---------- Records shown ----------

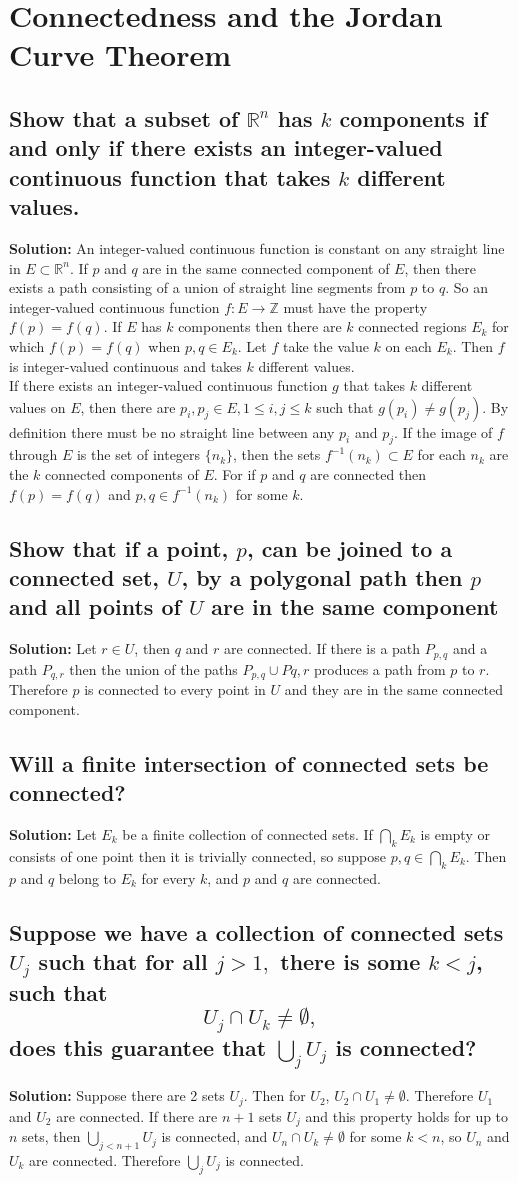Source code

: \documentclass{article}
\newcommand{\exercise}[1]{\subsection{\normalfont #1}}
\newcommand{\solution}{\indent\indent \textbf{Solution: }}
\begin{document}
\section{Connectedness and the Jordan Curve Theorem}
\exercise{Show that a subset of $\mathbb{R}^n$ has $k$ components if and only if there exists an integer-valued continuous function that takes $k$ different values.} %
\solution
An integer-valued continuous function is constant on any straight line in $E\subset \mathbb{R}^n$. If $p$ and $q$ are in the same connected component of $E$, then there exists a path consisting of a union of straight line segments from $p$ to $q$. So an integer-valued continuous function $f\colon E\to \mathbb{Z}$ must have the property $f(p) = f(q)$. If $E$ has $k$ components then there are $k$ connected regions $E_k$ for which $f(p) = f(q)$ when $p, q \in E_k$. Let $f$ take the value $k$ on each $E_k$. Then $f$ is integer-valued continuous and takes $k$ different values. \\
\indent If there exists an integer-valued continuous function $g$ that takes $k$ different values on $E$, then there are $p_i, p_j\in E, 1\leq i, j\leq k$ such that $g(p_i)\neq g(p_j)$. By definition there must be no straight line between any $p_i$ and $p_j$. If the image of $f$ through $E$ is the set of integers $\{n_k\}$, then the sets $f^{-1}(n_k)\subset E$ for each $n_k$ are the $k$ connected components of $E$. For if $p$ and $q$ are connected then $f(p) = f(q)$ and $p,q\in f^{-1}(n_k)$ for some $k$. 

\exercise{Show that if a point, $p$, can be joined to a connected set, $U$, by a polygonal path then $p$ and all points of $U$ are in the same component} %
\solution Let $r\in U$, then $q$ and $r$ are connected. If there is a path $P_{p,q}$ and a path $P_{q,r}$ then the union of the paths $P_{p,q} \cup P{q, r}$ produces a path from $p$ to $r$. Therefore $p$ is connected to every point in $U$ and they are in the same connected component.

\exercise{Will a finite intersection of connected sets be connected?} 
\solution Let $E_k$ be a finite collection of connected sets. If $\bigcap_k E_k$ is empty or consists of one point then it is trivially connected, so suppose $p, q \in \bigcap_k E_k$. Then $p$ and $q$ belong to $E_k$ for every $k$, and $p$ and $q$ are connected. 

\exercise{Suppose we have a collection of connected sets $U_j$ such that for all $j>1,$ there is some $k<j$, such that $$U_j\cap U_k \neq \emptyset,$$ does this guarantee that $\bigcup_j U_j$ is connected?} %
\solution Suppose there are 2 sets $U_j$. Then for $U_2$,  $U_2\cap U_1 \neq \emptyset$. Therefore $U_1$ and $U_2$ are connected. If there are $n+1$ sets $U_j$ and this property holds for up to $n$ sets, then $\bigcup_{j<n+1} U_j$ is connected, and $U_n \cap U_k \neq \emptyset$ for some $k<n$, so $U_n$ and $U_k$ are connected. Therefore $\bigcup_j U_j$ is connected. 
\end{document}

----------

*Work required*:
Within the data above, how many lines include the string "newcommand"? Only the number is required.

*Task solution*:
2